Keywords: Biopsy, Detection, Gleason, Prostate cancer, Radical prostatectomy.
Article Outline
1. Introduction
Owing to the widespread use of prostate-specific antigen (PSA) screening, the majority of currently diagnosed prostate cancers are clinically organ-confined [1]. In light of a panel of treatment options including radical prostatectomy (RP), external beam radiotherapy, brachytherapy, androgen-deprivation therapy and active surveillance [2], and [3], precise risk evaluation is pivotal for proper treatment decision-making. Accurate cancer grading is indispensable for the representative risk stratifications such as the Partin table and the D’Amico's risk grouping in which Gleason score (GS) plays a major role as a prognostic indicator [4], and [5]. Pan et al [6] reported that the presence of Gleason pattern 4/5 cancer, even as the tertiary pattern, has an adverse impact on oncologic outcome in patients who underwent RP. Therefore presence of Gleason pattern 4/5 cancer should be known before treatment decision-making.
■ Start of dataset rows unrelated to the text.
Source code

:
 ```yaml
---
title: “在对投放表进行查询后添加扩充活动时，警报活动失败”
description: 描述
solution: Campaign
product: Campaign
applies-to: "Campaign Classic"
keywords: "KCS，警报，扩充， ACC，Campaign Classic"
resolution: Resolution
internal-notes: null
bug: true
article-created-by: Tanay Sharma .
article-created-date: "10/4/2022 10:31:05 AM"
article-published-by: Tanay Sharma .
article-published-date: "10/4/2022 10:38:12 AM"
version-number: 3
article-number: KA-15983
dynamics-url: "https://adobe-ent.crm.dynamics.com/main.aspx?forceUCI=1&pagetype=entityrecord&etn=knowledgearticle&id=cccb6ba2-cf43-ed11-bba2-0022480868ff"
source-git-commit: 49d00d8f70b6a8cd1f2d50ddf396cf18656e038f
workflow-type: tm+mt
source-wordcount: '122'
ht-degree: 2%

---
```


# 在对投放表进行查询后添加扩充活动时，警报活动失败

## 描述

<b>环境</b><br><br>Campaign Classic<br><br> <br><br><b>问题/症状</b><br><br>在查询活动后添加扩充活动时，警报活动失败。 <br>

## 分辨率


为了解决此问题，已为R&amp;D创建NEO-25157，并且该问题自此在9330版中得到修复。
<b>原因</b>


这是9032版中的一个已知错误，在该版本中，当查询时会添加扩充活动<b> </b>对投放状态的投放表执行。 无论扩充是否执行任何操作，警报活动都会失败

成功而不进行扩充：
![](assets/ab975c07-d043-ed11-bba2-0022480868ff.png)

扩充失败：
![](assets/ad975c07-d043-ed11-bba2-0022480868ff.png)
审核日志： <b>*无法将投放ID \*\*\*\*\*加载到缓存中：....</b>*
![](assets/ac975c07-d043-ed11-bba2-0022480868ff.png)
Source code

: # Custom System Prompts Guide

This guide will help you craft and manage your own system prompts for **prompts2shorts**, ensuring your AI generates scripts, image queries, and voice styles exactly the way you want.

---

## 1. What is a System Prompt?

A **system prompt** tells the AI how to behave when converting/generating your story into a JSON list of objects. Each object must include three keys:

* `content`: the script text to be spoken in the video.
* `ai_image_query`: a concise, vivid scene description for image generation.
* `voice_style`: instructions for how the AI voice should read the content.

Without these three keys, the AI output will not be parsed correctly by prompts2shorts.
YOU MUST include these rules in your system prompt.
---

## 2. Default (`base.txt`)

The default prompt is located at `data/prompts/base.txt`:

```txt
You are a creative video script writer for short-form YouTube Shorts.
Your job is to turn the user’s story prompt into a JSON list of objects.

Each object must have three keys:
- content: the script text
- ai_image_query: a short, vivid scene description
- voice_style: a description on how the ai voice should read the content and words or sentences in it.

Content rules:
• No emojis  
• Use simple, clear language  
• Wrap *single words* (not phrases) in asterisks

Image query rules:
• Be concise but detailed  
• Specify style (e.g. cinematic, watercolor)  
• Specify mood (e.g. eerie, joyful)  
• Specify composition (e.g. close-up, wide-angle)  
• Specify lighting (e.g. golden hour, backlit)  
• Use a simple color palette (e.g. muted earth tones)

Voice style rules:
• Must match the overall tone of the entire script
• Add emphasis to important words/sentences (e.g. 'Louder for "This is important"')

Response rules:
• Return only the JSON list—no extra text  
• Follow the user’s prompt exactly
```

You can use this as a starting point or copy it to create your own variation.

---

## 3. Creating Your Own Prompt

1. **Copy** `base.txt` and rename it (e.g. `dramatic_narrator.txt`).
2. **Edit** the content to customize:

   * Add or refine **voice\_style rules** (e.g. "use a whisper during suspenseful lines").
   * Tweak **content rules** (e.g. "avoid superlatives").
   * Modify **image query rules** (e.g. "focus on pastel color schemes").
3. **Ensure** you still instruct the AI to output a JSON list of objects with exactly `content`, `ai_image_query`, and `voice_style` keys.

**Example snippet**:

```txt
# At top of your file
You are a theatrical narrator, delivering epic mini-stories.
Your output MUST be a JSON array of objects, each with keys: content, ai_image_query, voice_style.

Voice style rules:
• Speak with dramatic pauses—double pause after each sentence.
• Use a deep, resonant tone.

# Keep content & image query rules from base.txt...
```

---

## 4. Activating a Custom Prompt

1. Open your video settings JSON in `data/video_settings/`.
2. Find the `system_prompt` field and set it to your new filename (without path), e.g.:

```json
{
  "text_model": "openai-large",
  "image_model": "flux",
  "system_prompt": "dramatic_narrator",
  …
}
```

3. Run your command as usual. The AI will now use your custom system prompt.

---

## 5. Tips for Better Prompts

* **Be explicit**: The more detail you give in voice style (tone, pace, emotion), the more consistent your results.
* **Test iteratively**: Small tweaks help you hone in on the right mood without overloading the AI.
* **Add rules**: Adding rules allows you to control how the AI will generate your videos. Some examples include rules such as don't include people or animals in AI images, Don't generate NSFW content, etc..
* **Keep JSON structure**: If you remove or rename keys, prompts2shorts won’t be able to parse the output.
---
GS determined by the conventional sextant biopsy [7] has been reported to poorly correlate to the final GS on prostatectomy specimens [8], and [9], suggesting that sextant biopsy is inadequate for assessing the final pathologic feature accurately. In the literature review, extended biopsy protocols have been reported to improve pretreatment prediction of oncologic outcome, including final GS, extraprostatic extension, lymph node metastasis or biochemical recurrence [10], [11], [12], [13], [14], [15], [16], and [17].
Using a three-dimensional 26-core (3D26) prostate biopsy, we have demonstrated that the three-dimensional combination of transperineal and transrectal approaches outperforms either single transperineal or transrectal approach with regard to cancer detection [18], and [19].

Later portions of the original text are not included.